= How Many Billboards? Art Instead =

How Many Billboards? Art Instead, was a large scale urban art exhibition in Los Angeles, California. The 2010 exhibition concurrently displayed 21 unique billboards created by various leading contemporary Californian artists.

Organized by MAK Center director Kimberli Meyer and co-curated by Nizan Shaked, Dr. Gloria Sutton and Lisa Henry, the exhibition asked artists "to create a new work that critically responded to the medium of the billboard and interpreted its role in the urban landscape". Contemporary artist Martha Rosler and Josh Neufeld were among the commissioned artists.

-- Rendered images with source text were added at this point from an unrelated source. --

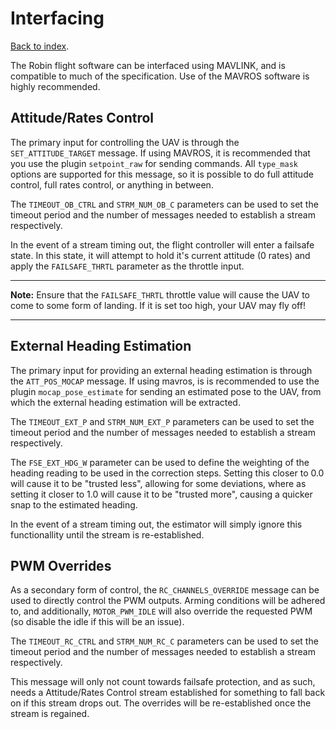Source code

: # Interfacing
[Back to index](README.md).

The Robin flight software can be interfaced using MAVLINK, and is compatible to much of the specification. Use of the MAVROS software is highly recommended.

## Attitude/Rates Control
The primary input for controlling the UAV is through the `SET_ATTITUDE_TARGET` message. If using MAVROS, it is recommended that you use the plugin `setpoint_raw` for sending commands. All `type_mask` options are supported for this message, so it is possible to do full attitude control, full rates control, or anything in between.

The `TIMEOUT_OB_CTRL` and `STRM_NUM_OB_C` parameters can be used to set the timeout period and the number of messages needed to establish a stream respectively.

In the event of a stream timing out, the flight controller will enter a failsafe state. In this state, it will attempt to hold it's current attitude (0 rates) and apply the `FAILSAFE_THRTL` parameter as the throttle input.

---
**Note:** Ensure that the `FAILSAFE_THRTL` throttle value will cause the UAV to come to some form of landing. If it is set too high, your UAV may fly off!

---

## External Heading Estimation
The primary input for providing an external heading estimation is through the `ATT_POS_MOCAP` message. If using mavros, is is recommended to use the plugin `mocap_pose_estimate` for sending an estimated pose to the UAV, from which the external heading estimation will be extracted.

The `TIMEOUT_EXT_P` and `STRM_NUM_EXT_P` parameters can be used to set the timeout period and the number of messages needed to establish a stream respectively.

The `FSE_EXT_HDG_W` parameter can be used to define the weighting of the heading reading to be used in the correction steps. Setting this closer to 0.0 will cause it to be "trusted less", allowing for some deviations, where as setting it closer to 1.0 will cause it to be "trusted more", causing a quicker snap to the estimated heading.

In the event of a stream timing out, the estimator will simply ignore this functionallity until the stream is re-established.

## PWM Overrides
As a secondary form of control, the `RC_CHANNELS_OVERRIDE` message can be used to directly control the PWM outputs. Arming conditions will be adhered to, and additionally, `MOTOR_PWM_IDLE` will also override the requested PWM (so disable the idle if this will be an issue).

The `TIMEOUT_RC_CTRL` and `STRM_NUM_RC_C` parameters can be used to set the timeout period and the number of messages needed to establish a stream respectively.

This message will only not count towards failsafe protection, and as such, needs a Attitude/Rates Control stream established for something to fall back on if this stream drops out. The overrides will be re-established once the stream is regained.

== Organizer's Statement ==

The philosophical proposition of the exhibition is simple: art should occupy a visible position in the cacophony of mediated images in the city, and it should do so without merely adding to the visual noise. How Many Billboards? Art In Stead proposes that art periodically displace advertisement in the urban environment.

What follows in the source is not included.